--- Exercise goal ---
The required result is each line of the entries below containing the string "received".

══ Exercise input ══

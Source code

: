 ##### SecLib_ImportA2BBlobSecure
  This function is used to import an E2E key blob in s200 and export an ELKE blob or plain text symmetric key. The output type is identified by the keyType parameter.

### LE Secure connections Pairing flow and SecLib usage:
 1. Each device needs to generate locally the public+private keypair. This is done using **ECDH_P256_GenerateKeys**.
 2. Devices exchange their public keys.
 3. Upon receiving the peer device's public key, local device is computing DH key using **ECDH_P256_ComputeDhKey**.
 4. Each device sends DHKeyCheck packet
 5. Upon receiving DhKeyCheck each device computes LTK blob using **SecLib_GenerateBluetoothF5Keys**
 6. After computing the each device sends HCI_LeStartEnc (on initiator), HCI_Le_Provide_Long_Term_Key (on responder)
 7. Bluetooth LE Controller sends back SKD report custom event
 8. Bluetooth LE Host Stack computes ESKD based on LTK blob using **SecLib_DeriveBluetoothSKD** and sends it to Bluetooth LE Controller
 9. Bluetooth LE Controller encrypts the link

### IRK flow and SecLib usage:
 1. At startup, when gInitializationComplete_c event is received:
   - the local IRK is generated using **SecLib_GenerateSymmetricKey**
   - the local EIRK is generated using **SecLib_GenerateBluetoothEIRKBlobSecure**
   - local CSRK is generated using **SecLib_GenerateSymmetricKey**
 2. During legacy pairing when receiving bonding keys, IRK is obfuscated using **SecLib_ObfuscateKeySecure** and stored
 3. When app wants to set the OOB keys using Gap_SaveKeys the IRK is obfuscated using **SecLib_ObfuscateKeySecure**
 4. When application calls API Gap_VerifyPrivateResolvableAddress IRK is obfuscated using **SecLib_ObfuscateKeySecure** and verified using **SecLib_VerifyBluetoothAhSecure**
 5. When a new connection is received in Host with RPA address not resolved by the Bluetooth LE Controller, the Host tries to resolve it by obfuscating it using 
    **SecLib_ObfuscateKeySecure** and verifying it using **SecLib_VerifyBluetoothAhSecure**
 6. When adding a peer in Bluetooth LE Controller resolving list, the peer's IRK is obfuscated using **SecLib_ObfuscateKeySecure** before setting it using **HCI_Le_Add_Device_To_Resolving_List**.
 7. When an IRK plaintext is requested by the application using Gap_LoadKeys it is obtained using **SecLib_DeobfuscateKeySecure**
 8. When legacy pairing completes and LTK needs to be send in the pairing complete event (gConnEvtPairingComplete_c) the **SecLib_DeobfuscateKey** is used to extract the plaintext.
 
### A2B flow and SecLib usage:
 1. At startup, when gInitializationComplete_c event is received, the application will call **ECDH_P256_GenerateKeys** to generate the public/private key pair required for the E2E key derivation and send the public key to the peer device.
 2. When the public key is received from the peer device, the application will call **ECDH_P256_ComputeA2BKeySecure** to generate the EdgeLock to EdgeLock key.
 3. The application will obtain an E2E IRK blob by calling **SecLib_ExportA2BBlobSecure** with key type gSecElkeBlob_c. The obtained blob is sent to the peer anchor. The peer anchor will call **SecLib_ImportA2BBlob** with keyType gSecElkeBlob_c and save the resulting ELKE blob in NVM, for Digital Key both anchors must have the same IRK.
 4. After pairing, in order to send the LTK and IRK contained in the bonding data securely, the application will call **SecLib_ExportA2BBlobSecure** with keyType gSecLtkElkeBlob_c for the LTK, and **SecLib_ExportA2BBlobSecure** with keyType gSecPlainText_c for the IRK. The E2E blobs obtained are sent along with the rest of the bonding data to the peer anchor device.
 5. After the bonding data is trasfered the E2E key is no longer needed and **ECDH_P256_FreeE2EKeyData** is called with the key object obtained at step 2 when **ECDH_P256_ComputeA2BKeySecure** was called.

═══

--- Exercise solution ---
 1. At startup, when gInitializationComplete_c event is received:
 5. When a new connection is received in Host with RPA address not resolved by the Bluetooth LE Controller, the Host tries to resolve it by obfuscating it using 
 1. At startup, when gInitializationComplete_c event is received, the application will call **ECDH_P256_GenerateKeys** to generate the public/private key pair required for the E2E key derivation and send the public key to the peer device.
 2. When the public key is received from the peer device, the application will call **ECDH_P256_ComputeA2BKeySecure** to generate the EdgeLock to EdgeLock key.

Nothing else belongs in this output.